The bill makes several changes to the existing law, including exempting more healthcare providers from needing to apply, while keeping most of the current CON requirements for outpatient diagnostic centers and ambulatory surgery centers intact. The bill received the signature of the House Speaker on May 11, 2021, and requires the Governor’s signature to become law. Once signed, the revised bill will take effect on October 1, 2021.
Many of the changes are in response to the opioid crisis and COVID-19 public health emergencies, so the new bill aims to streamline the process, reduce the types of providers that must apply, and increase access to certain healthcare services in the state. However, the bill also makes some progress toward the goal of some in the General Assembly to further deregulate the CON process, following in the footsteps of some states that have eliminated CON laws. The bill creates a host of revisions and additions, so the following highlights the major changes.
Among newly exempted providers are mental health hospitals, recuperation centers, and hospital-run outpatient treatment centers for opioid addiction. Additionally, home health agencies serving children and adolescents, and home health and residential hospice agencies operated by healthcare research institutions, will also be exempt. The law exempts non-pediatric Magnetic Resonance Imaging Services and Positron Emission Tomography Services in counties with populations higher than 175,000.
Existing hospitals can increase their number of beds without a new CON, but cannot add beds for new types of services not previously provided.

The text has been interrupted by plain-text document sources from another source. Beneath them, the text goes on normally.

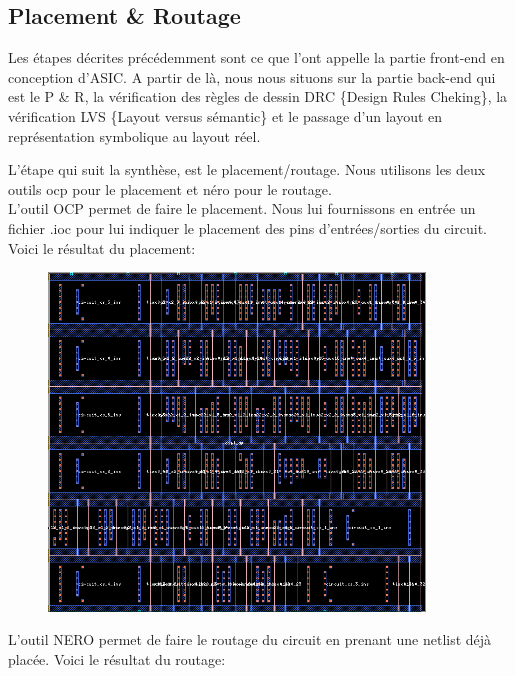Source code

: \documentclass[12pt]{article}
\begin{document}
\subsection{Placement \& Routage}
Les étapes décrites précédemment sont ce que l'ont appelle la partie front-end en conception d'ASIC. A partir de là, nous nous situons sur la partie back-end qui est le P \& R, la vérification des règles de dessin DRC \{{Design Rules Cheking}\}, la vérification LVS \{{Layout versus sémantic}\} et le passage d'un layout en représentation symbolique au layout réel.

L’étape qui suit la synthèse, est le placement/routage. Nous utilisons les deux outils ocp pour le placement et néro pour le routage.\\
L'outil OCP permet de faire le placement. Nous lui fournissons en entrée un fichier .ioc pour lui indiquer le placement des pins d'entrées/sorties du circuit.\\Voici le résultat du placement:

\begin{figure}
\begin{center}
  \includegraphics[width = 10cm]{pic/place.png}
\end{center}
\end{figure}

L'outil NERO permet de faire le routage du circuit en prenant une netlist déjà placée. Voici le résultat du routage:
\end{document}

Additionally, hospitals cannot add additional beds at satellite locations. More details regarding the exemptions for hospitals are discussed in the hospital section below.

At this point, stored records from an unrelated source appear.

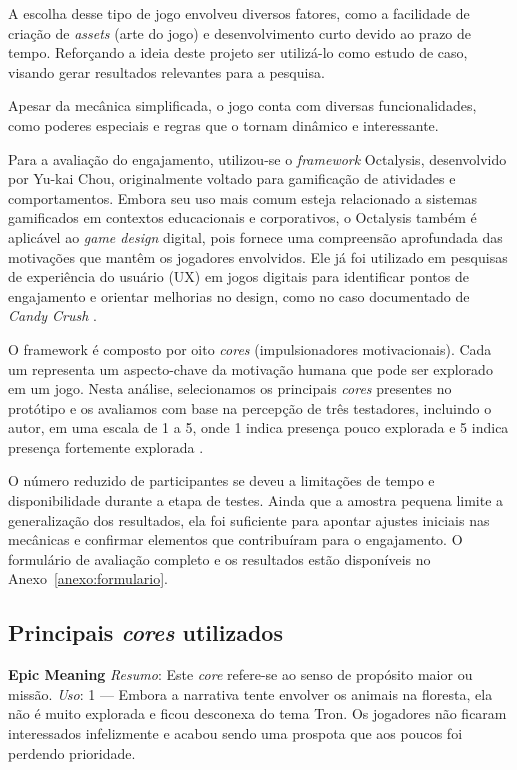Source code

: A escolha desse tipo de jogo envolveu diversos fatores, como a facilidade de criação de \textit{assets} (arte do jogo) e desenvolvimento curto devido ao prazo de tempo. Reforçando a ideia deste projeto ser utilizá-lo como estudo de caso, visando gerar resultados relevantes para a pesquisa.

Apesar da mecânica simplificada, o jogo conta com diversas funcionalidades, como poderes especiais e regras que o tornam dinâmico e interessante.

Para a avaliação do engajamento, utilizou-se o \textit{framework} Octalysis, desenvolvido por Yu-kai Chou, originalmente voltado para gamificação de atividades e comportamentos. Embora seu uso mais comum esteja relacionado a sistemas gamificados em contextos educacionais e corporativos, o Octalysis também é aplicável ao \textit{game design} digital, pois fornece uma compreensão aprofundada das motivações que mantêm os jogadores envolvidos. Ele já foi utilizado em pesquisas de experiência do usuário (UX) em jogos digitais para identificar pontos de engajamento e orientar melhorias no design, como no caso documentado de \textit{Candy Crush} \cite{gamedeveloper2021octalysis}.

O framework é composto por oito \textit{cores} (impulsionadores motivacionais). Cada um representa um aspecto-chave da motivação humana que pode ser explorado em um jogo. Nesta análise, selecionamos os principais \textit{cores} presentes no protótipo e os avaliamos com base na percepção de três testadores, incluindo o autor, em uma escala de 1 a 5, onde 1 indica presença pouco explorada e 5 indica presença fortemente explorada \cite{octalysis}.

O número reduzido de participantes se deveu a limitações de tempo e disponibilidade durante a etapa de testes. Ainda que a amostra pequena limite a generalização dos resultados, ela foi suficiente para apontar ajustes iniciais nas mecânicas e confirmar elementos que contribuíram para o engajamento. O formulário de avaliação completo e os resultados estão disponíveis no Anexo~\ref{anexo:formulario}.

\subsection*{Principais \textit{cores} utilizados}

\textbf{Epic Meaning}
\textit{Resumo}: Este \textit{core} refere-se ao senso de propósito maior ou missão.
\textit{Uso}: 1 — Embora a narrativa tente envolver os animais na floresta, ela não é muito explorada e ficou desconexa do tema Tron. Os jogadores não ficaram interessados infelizmente e acabou sendo uma prospota que aos poucos foi perdendo prioridade.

The bill creates an exemption from all CON requirements in economically distressed counties that do not already have an existing licensed hospital. Currently, those counties are Lake, Clay, and Grundy. In counties that had a hospital close, a new buyer can come in to reopen without applying for a new CON. According to the Tennessee Hospital Association, Tennessee has experienced nine hospital closures since 2012 — the second-highest rate in the United States.
While the new bill does exempt more providers, it also increases fees: hospitals would see the most dramatic increases in annual fees. Hospitals would have to pay up to $5,000 in annual fees, up from an annual cap of $300. Likewise, ambulatory surgery centers and outpatient diagnostic centers will have to pay $2,000, up from $100, a 1900% increase. Hospice services, home health services, and nonresidential substitution-based treatment centers for opiate addiction fees all face increases, too. However, the fees were not increased for a residential hospice, birthing center, mental health residential treatment facility, or intellectual disability institutional rehabilitation facility.
This bill authorizes the establishment of a hospital without a CON in certain limited circumstances, including that the hospital was previously licensed or another hospital was previously licensed at the proposed location. The hospital must be located in a county with a population of less than 49,000 and the last date of operations at the former entity must have been no more than 15 years prior to the date on which the party seeking to establish the hospital submits information. Additionally, hospitals may move small distances without restarting the CON process.
The bill did not eliminate the requirement for a free-standing emergency department to obtain a CON that was considered for elimination in 2019 but added a requirement for a hospital’s satellite inpatient facilities to obtain a CON. The new exemption for hospitals to operate a non-residential substitution-based opioid treatment center requires the program to be certified and located on the hospital’s campus.